SUPPLIED RECORDS Start Marker

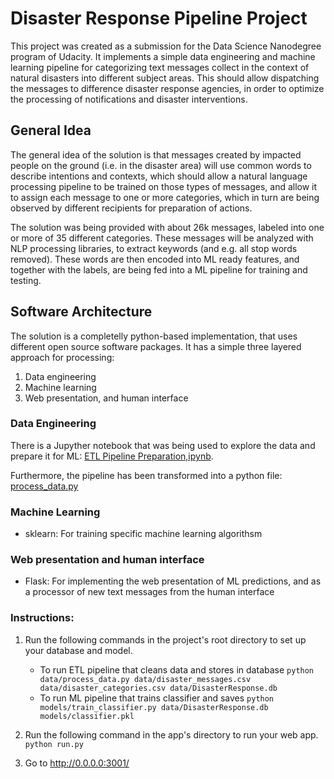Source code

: # Disaster Response Pipeline Project
This project was created as a submission for the Data Science Nanodegree program of Udacity.
It implements a simple data engineering and machine learning pipeline for categorizing text messages collect in the context of natural disasters into different subject areas. This should allow dispatching the messages to difference disaster response agencies, in order to optimize the processing of notifications and disaster interventions.

## General Idea
The general idea of the solution is that messages created by impacted people on the ground (i.e. in the disaster area) will use common words to describe intentions and contexts, which should allow a natural language processing pipeline to be trained on those types of messages, and allow it to assign each message to one or more categories, which in turn are being observed by different recipients for preparation of actions.

The solution was being provided with about 26k messages, labeled into one or more of 35 different categories. These messages will be analyzed with NLP processing libraries, to extract keywords (and e.g. all stop words removed). These words are then encoded into ML ready features, and together with the labels, are being fed into a ML pipeline for training and testing. 
## Software Architecture
The solution is a completelly python-based implementation, that uses different open source software packages. It has a simple three layered approach for processing:
1. Data engineering
2. Machine learning
3. Web presentation, and human interface
### Data Engineering
There is a Jupyther notebook that was being used to explore the data and prepare it for ML: [ETL Pipeline Preparation,ipynb](notebooks/ETL%20Pipeline%20Preparation.ipynb).

Furthermore, the pipeline has been transformed into a python file: [process_data.py](data/process_data.py)
### Machine Learning
- sklearn: For training specific machine learning algorithsm

### Web presentation and human interface
- Flask: For implementing the web presentation of ML predictions, and as a processor of new text messages from the human interface 
### Instructions:
1. Run the following commands in the project's root directory to set up your database and model.

    - To run ETL pipeline that cleans data and stores in database
        `python data/process_data.py data/disaster_messages.csv data/disaster_categories.csv data/DisasterResponse.db`
    - To run ML pipeline that trains classifier and saves
        `python models/train_classifier.py data/DisasterResponse.db models/classifier.pkl`

2. Run the following command in the app's directory to run your web app.
    `python run.py`

3. Go to http://0.0.0.0:3001/
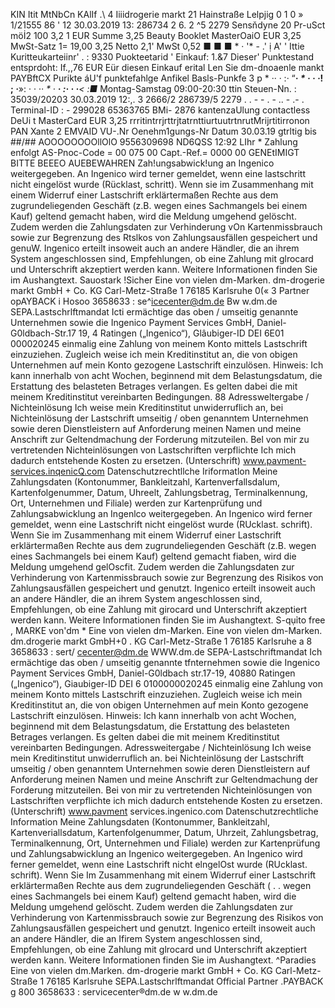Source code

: KIN Itit MtNbCn KAlIf .\ 4 Iiiidrogerie markt 21 Hainstraße Lelpjig 0 1 0 » 1/21555 86 ' 12 30.03.2019 13: 286734 2 6. 2 ^5 2279 Sensňdyne 20 Pr-uSct möİ2 100 3,2 1 EUR Summe 3,25 Beauty Booklet MasterOaiO EUR 3,25 MwSt-Satz 1= 19,00 3,25 Netto 2,1' MwSt 0,52 ■ ■ ■ * · '* - .' ị A' ' Ittie Kuritteukarteiinr' . : 9330 Puokteetarid ' Einkauf: 1.&7 Dieser' Punktestand entsprdoht: If.,,76 EUR Eür diesen Einkauf erital Len Sie dm-dnoaenle mankt PAYBftCX Purikte áU'f punktefahlge Anfikel Basls-Punkfe 3 p * ·· · :· “***· * · · ·*! ; *·***»: · · ·*· * · **· :· *·* ·**< :■* Montag-Samstag 09:00-20:30 ttin Steuen-Nn. : 35039/20203 30.03.2019 12:,. 3 2666/2 286739/5 2279 . . - - . - .. - .- . Terminal-ID : - 299028 65363765 BMi- 2876 kantenzaUlung contactless DeUi t MasterCard EUR 3,25 rrritintrrjrttrjtatrnttiurtuutrtnrutMrijrtitirronon PAN Xante 2 EMVAID VU-.Nr Oenehm1gungs-Nr Datum 30.03.19 gtrltig bis ##/## AOOOOOOOOllOlO 9556309698 ND6QSS 12:92 LIhr * Zahlung enfolgt AS-Pnoc-Code = 00 075 00 Capt.-Ref.= 0000 00 GENEtIMIGT BITTE BEEEO AUEBEWAHREN Zah!ungsabwick!ung an Ingenico weitergegeben. An Ingenico wird terner gemeldet, wenn eine lastschritt nicht eingelöst wurde (Rücklast, schritt). Wenn sie im Zusammenhang mit einem Widerruf einer Lastschrift erklärtermaßen Rechte aus dem zugrundeliegenden Geschäft (z.B. wegen eines Sachmangels bei einem Kauf) geltend gemacht haben, wird die Meldung umgehend gelöscht. Zudem werden die Zahlungsdaten zur Verhinderung vOn Kartenmissbrauch sowie zur Begrenzung des Rtslkos von Zahlungsausfällen gespeichert und genuW. Ingenico erteilt insoweit auch an andere Händler, die an ihrem System angeschlossen sind, Empfehlungen, ob eine Zahlung mit glrocard und Unterschrift akzeptiert werden kann. Weitere Informationen finden Sie im Aushangtext. Sauostark !Sicher Eine von vielen dm-Marken. dm-drogerie markt GmbH + Co. KG Carl-Metz-Straße 1 76185 Karlsruhe 0(« 3 Partner opAYBACK i Hosoo 3658633 : se^icecenter@dm.de Bw w.dm.de SEPA.Lastschrlftmandat Icti ermächtige das oben / umseitig genannte Unternehmen sowie die Ingenico Payment Services GmbH, Daniel-G0ldbach-Str.17 19, 4 Ratingen („Ingenico“), Glâubiger-ID DEI 6E01 000020245 einmalig eine Zahlung von meinem Konto mittels Lastschrift einzuziehen. Zugleich weise ich mein Kreditinstitut an, die von obigen Unternehmen auf mein Konto gezogene Lastschrift einzulösen. Hinweis: Ich kann innerhalb von acht Wochen, beginnend mit dem Belastungsdatum, die Erstattung des belasteten Betrages verlangen. Es gelten dabei die mit meinem Kreditinstitut vereinbarten Bedingungen. 88 Adressweltergabe / Nichteinlösung Ich weise mein Kreditinstitut unwiderruflich an, bei Nichteinlösung der Lastschrift umseitig / oben genanntem Unternehmen sowie deren Dienstleistern auf Anforderung meinen Namen und meine Anschrift zur Geltendmachung der Forderung mitzuteilen. Bel von mir zu vertretenden Nichteinlösungen von Lastschriften verpflichte Ich mich dadurch entstehende Kosten zu ersetzen. (Unterschrift) www.pavment-services.inqenicQ.com Datenschutzrechtllche Iriformatlon Meine Zahlungsdaten (Kontonummer, Bankleitzahl, Kartenverfallsdalum, Kartenfolgenummer, Datum, Uhreelt, Zahlungsbetrag, Terminalkennung, Ort, Unternehmen und Filiale) werden zur Kartenprüfung und Zahlungsabwicklung an Ingenlco weitergegeben. An Ingenico wird ferner gemeldet, wenn eine Lastschrift nicht eingelöst wurde (RUcklast. schrift). Wenn Sie im Zusammenhang mit einem Widerruf einer Lastschrift erklärtermaßen Rechte aus dem zugrundeliegenden Geschäft (z.B. wegen eines Sachmangels bei einem Kauf) geltend gemacht fiaben, wird die Meldung umgehend gelOscfit. Zudem werden die Zahlungsdaten zur Verhinderung von Kartenmissbrauch sowie zur Begrenzung des Risikos von Zahlungsausfällen gespeichert und genutzt. Ingenico erteilt insoweit auch an andere Händler, die an ihrem System angeschlossen sind, Empfehlungen, ob eine Zahlung mit girocard und Unterschrift akzeptiert werden kann. Weitere Informationen finden Sie im Aushangtext. S-qụỉto free , MARKE von'dm * Eine von vielen dm-Marken. Eine von vielen dm-Marken. dm.drogerie markt GmbH+0 . KG Carl-Metz-Straße 1 76185 Karlsruhe a 8 3658633 : sert/ cecenter@dm.de WWW.dm.de SEPA-Lastschriftmandat Ich ermächtige das oben / umseitig genannte tfnternehmen sowie die Ingenico Payment Services GmbH, Daniel-G0ldbach str.17-19, 40880 Ratingen („Ingenico“), Giaubiger-ID DEI 6 0100000020245 einmalig eine Zahlung von meinem Konto mittels Lastschrift einzuziehen. Zugleich weise ich mein Kreditinstitut an, die von obigen Unternehmen auf mein Konto gezogene Lastschrift einzulösen. Hinweis: Ich kann innerhalb von acht Wochen, beginnend mit dem Belastungsdatum, die Erstattung des belasteten Betrages verlangen. Es gelten dabei die mit meinem Kreditinstitut vereinbarten Bedingungen. Adressweitergabe / Nichteinlösung Ich weise mein Kreditinstitut unwiderruflich an. bei Nichteinlösung der Lastschrift umseitig / oben genanntem Unternehmen sowie deren Dienstleistern auf Anforderung meinen Namen und meine Anschrift zur Geltendmachung der Forderung mitzuteilen. Bei von mir zu vertretenden Nichteinlösungen von Lastschriften verpflichte ich mich dadurch entstehende Kosten zu ersetzen. (Unterschrift) www.pavment services.ingenico.com Datenschutzrechtliche Information Meine Zahlungsdaten (Kontonummer, Bankleitzahl, Kartenveriallsdatum, Kartenfolgenummer, Datum, Uhrzeit, Zahlungsbetrag, Terminalkennung, Ort, Unternehmen und Filiale) werden zur Kartenprüfung und Zahlungsabwicklung an Ingenico weitergegeben. An Ingenico wird ferner gemeldet, wenn eine Lastschrift nicht elngelOst wurde (RUcklast. schrift). Wenn Sie Im Zusammenhang mit einem Widerruf einer Lastschrift erklärtermaßen Rechte aus dem zugrundeliegenden Geschäft ( . . wegen eines Sachmangels bei einem Kauf) geltend gemacht haben, wird die Meldung umgehend gelöscht. Zudem werden die Zahlungsdaten zur Verhinderung von Kartenmissbrauch sowie zur Begrenzung des Risikos von Zahlungsausfällen gespeichert und genutzt. Ingenico erteilt insoweit auch an andere Händler, die an Ifirem System angeschlossen sind, Empfehlungen, ob eine Zahlung mit glrocard und Unterschrift akzeptiert werden kann. Weitere Informationen finden Sie im Aushangtext. ^Paradies Eine von vielen dm.Marken. dm-drogerie markt GmbH + Co. KG Carl-Metz-Straße 1 76185 Karlsruhe SEPA.Lastschrlftmandat Official Partner .PAYBACK g 800 3658633 : servicecenter®dm.de w w.dm.de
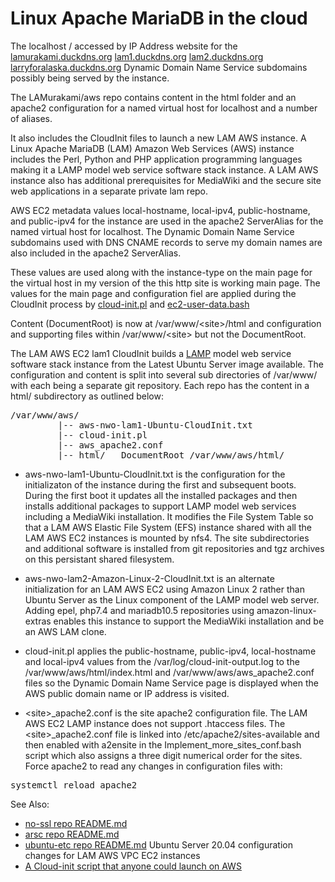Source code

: # Linux Apache MariaDB in the cloud
The localhost / accessed by IP Address website for the
[lamurakami.duckdns.org](http://lamurakami.duckdns.org/)
[lam1.duckdns.org](http://lam1.duckdns.org/)
[lam2.duckdns.org](http://lam2.duckdns.org/)
[larryforalaska.duckdns.org](http://larryforalaska.duckdns.org/)
Dynamic Domain Name Service subdomains possibly being served by the instance.

The LAMurakami/aws repo contains content in the html folder and an apache2 configuration for a named virtual host for localhost and a number of aliases.

It also includes the CloudInit files to launch a new LAM AWS instance.  A Linux Apache MariaDB (LAM) Amazon Web Services (AWS) instance includes the Perl, Python and PHP application programming languages making it a LAMP model web service software stack instance.  A LAM AWS instance also has additional prerequisites for MediaWiki and the secure site web applications in a separate private lam repo.

AWS EC2 metadata values
local-hostname, local-ipv4, public-hostname, and public-ipv4
for the instance are used
in the apache2 ServerAlias for the named virtual host for localhost.
The Dynamic Domain Name Service subdomains used with DNS CNAME records
to serve my domain names are also included in the apache2 ServerAlias.

These values are used along with the instance-type on the main page for the
virtual host in my version of the this http site is working main page.  The values for the main page and configuration fiel are applied during the CloudInit process by [cloud-init.pl](https://github.com/LAMurakami/aws/blob/master/cloud-init.pl) and [ec2-user-data.bash](https://github.com/LAMurakami/aws/blob/master/ec2-user-data.bash)

Content (DocumentRoot) is now at /var/www/&lt;site&gt;/html and
configuration and supporting files within /var/www/&lt;site&gt; but not the
DocumentRoot.

The LAM AWS EC2 lam1 CloudInit builds a
[LAMP](https://en.wikipedia.org/wiki/LAMP_(software_bundle))
model web service software
stack instance from the Latest Ubuntu Server image available.
The configuration and content is split into several sub directories of
/var/www/ with each being a separate git repository.  Each repo has the
content in a html/ subdirectory as outlined below:

<pre>/var/www/aws/
         |-- aws-nwo-lam1-Ubuntu-CloudInit.txt
         |-- cloud-init.pl
         |-- aws_apache2.conf
         |-- html/   DocumentRoot /var/www/aws/html/</pre>

* aws-nwo-lam1-Ubuntu-CloudInit.txt is the configuration for the initializaton
of the instance during the first and subsequent boots.  During the first boot
it updates all the installed packages and then installs additional packages
to support LAMP model web services including a MediaWiki installation.
It modifies the File System Table so that a LAM AWS Elastic File System (EFS)
instance shared with all the LAM AWS EC2 instances is mounted by nfs4.
The site subdirectories and additional software is installed from git
repositories and tgz archives on this persistant shared filesystem.

* aws-nwo-lam2-Amazon-Linux-2-CloudInit.txt is an alternate initialization
for an LAM AWS EC2 using Amazon Linux 2 rather than Ubuntu Server as the
Linux component of the LAMP model web server.  Adding epel, php7.4 and
mariadb10.5 repositories using amazon-linux-extras enables this instance
to support the MediaWiki installation and be an AWS LAM clone.

* cloud-init.pl applies the public-hostname, public-ipv4, local-hostname and
local-ipv4 values from the /var/log/cloud-init-output.log to the
/var/www/aws/html/index.html and /var/www/aws/aws_apache2.conf files so the
Dynamic Domain Name Service page is displayed when the AWS public domain name
or IP address is visited.

* &lt;site&gt;_apache2.conf is the site apache2 configuration file.  The LAM AWS
EC2 LAMP instance does not support .htaccess files.  The &lt;site&gt;_apache2.conf
file is linked into /etc/apache2/sites-available and then enabled with
a2ensite in the Implement_more_sites_conf.bash script which also assigns
a three digit numerical order for the sites.  Force apache2 to read any
changes in configuration files with:
<pre>systemctl reload apache2</pre>

See Also:
* [no-ssl repo README.md](https://github.com/LAMurakami/no-ssl#readme)
* [arsc repo README.md](https://github.com/LAMurakami/arsc#readme)
* [ubuntu-etc repo README.md](https://github.com/LAMurakami/ubuntu-etc#readme) Ubuntu Server 20.04 configuration changes for LAM AWS VPC EC2 instances
* [A Cloud-init script that anyone could launch on AWS](https://blog.lamurakami.com/2020/08/04/Cloud-init-script-that-anyone-could-launch-on-AWS.html)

SUPPLIED RECORDS End Marker

## EXERCISE OBJECTIVE
In the entries above, find the line holding "in the apache2 ServerAlias for" and the line holding "These values are"; print both of them and every line between, exactly, and nothing else.

## FINISHED TASK
in the apache2 ServerAlias for the named virtual host for localhost.
The Dynamic Domain Name Service subdomains used with DNS CNAME records
to serve my domain names are also included in the apache2 ServerAlias.

These values are used along with the instance-type on the main page for the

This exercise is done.